Diego Campos causa revuelo en Instagram con sus versiones de Las Calilas y las Mojojojo
Reflejan una identidad del chileno, una cierta desfachatez y desvergüenza que causa humor, comenta sociólogo.
Seguramente usted conoce algunos de estos virales. Forman parte del bestiario digital chileno. Trascendieron desde los noticieros locales y capitalinos para convertirse en temas de conversación cotidiana. Desde «Las Calilas y las Mojojojo», donde una mujer relata sin eufemismos una disputa vecinal, hasta «Instinto de madre leona», donde otra mujer cuenta cómo salvó a un niño de un perro.
Ahora, gracias a reconstrucciones hechas con inteligencia artificial por Diego Campos, un comunicador audiovisual conocido en Instagram como El Daigo (@daigardo), tres de estos virales han resurgido para deleite de las redes sociales (puede verlos en estos enlaces: https://tinyurl.com/ye2x4dta y https://tinyurl.com/ystm7ney).
«Selecciono los virales más virales», sintetiza Campos. «Busco aquellos en que se relate una historia y en la cabeza me voy haciendo la idea de cómo fue lo que pasó».
Elige virales donde una persona esté siendo entrevistada y vaya contando un episodio. Él mantiene el audio original y agrega las imágenes que recrean el relato. Así se ve una versión digital de María Elena Garay, la mujer que nos regaló la historia de las Mojojojo, tras las rejas.
Su proceso creativo -revela- es más simple de lo que parece: «Me siento en mi escritorio y en un bloc de notas anoto el guion. Voy sacando ideas respecto a lo que va diciendo, a veces tomando la misma situación y transformándola en el video o exagerando alguna para que se sienta con más gracia».

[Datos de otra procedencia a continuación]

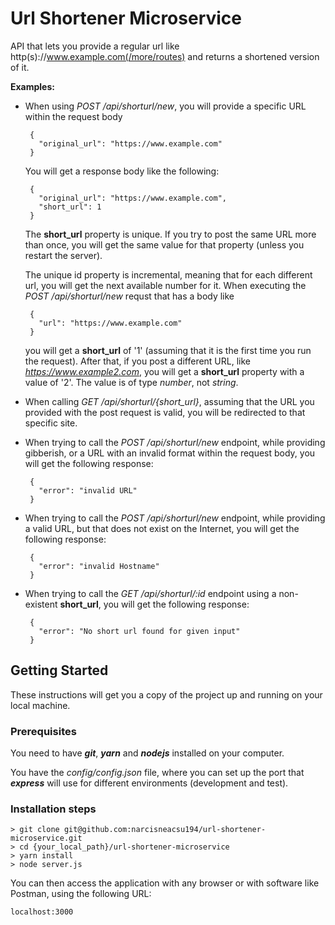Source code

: # Url Shortener Microservice

API that lets you provide a regular url like http(s)://www.example.com(/more/routes) and returns a shortened version of it.

**Examples:**


* When using *POST /api/shorturl/new*, you 
will provide a specific URL within the request body
   ```
    {
      "original_url": "https://www.example.com"
    }
   ```
  You will get a response body like the following:

   ```
    {
      "original_url": "https://www.example.com",
      "short_url": 1
    }
   ```
  The **short_url** property is unique. If you try to post the same URL more than once, you will get the same value for that property (unless you restart the server).

  The unique id property is incremental, meaning that for each different url, you will get the next available number for it.
When executing the *POST /api/shorturl/new* requst that has a body like

   ```
    {
      "url": "https://www.example.com"
    }
   ```

  you will get a **short_url** of '1' (assuming that it is the first time you run the request). After that, if you post a different URL, like *https://www.example2.com*, you will get a **short_url** property with a value of '2'. The value is of type *number*, not *string*.

* When calling *GET /api/shorturl/{short_url}*, assuming that the URL you provided with the post request is valid, you will be redirected to that specific site.

* When trying to call the *POST /api/shorturl/new* endpoint, while providing gibberish, or a URL with an invalid format within the request body, you will get the following response: 

   ```
    {
      "error": "invalid URL"
    }
   ```

* When trying to call the *POST /api/shorturl/new* endpoint, while providing a valid URL, but that does not exist on the Internet, you will get the following response: 

   ```
    {
      "error": "invalid Hostname"
    }
   ```

* When trying to call the *GET /api/shorturl/:id* endpoint using a non-existent **short_url**, you will get the following response: 

   ```
    {
      "error": "No short url found for given input"
    }
   ```

## Getting Started

These instructions will get you a copy of the project up and running on your local machine.

### Prerequisites

You need to have ***git***, ***yarn*** and ***nodejs*** installed on your computer.

You have the *config/config.json* file, where you can set up the port that
***express*** will use for different environments (development and test).

### Installation steps

```
> git clone git@github.com:narcisneacsu194/url-shortener-microservice.git
> cd {your_local_path}/url-shortener-microservice
> yarn install
> node server.js
```

You can then access the application with any browser or with software like Postman, using the following URL:

```
localhost:3000
```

¿Qué tipo de herramientas utiliza?
«En este caso utilizo Luma Dream Machine (https://tinyurl.com/6czpa38u). Lo que hace Luma es que te transforma imágenes a video y texto a video. Lo que escribo lo transformo en un prompt (una instrucción que se le da a la inteligencia artificial para que realice una tarea específica). Así hago que ese guion se transforme en un video. No hay que tener un conocimiento muy específico».
¿Cómo ha sido la recepción a sus recreaciones?
«Notable. A la gente le han encantado los videos, sobre todo el de La Mojojo , que ha sido posiblemente el más viral. Me ha llamado la atención que la gente etiqueta al Festival de Cannes, a los premios Oscar, diciendo que estos videos sí son cine».
¿Ha recibido solicitudes de virales específicos para recrear?
«El que más piden es el de ‘ Llévatelo pa' la Clínica Dávila , ese de los dos delincuentes que iban hablando por teléfono con un compañero herido. Posiblemente sea el siguiente que suba».
Desfachatez
El sociólogo Felipe Espinosa, magíster en Comunicación Social de la Universidad de Chile, comenta que este tipo de virales tienen en común que cuentan de forma narrativa una situación anecdótica, un poco inverosímil o relatada de forma dramática, por lo que cautivan.
«Además reflejan una identidad del chileno, una cierta desfachatez y desvergüenza que causa humor, con una gestualidad que parece no coincidir totalmente con la historia. Estos videos se han quedado en la memoria colectiva y resurgen cada cierto tiempo porque apelan a esa singularidad del humor, que se ríe de sí mismo. Las expresiones que se usan, la apelación a nombres de animales para referirse a personas o nombrar a las personas por sus características es también muy particular de la cultura chilena», comenta.
Otro factor que le parece relevante en la viralización -añade Espinosa- es la descontextualización de la situación.
«El relato estrambótico y lleno de imágenes visuales y explícitas en todos esos videos choca con la idea de que están siendo transmitidos en vivo en televisión abierta, lo cual también genera un quiebre comunicativo que es necesario para la risa», analiza.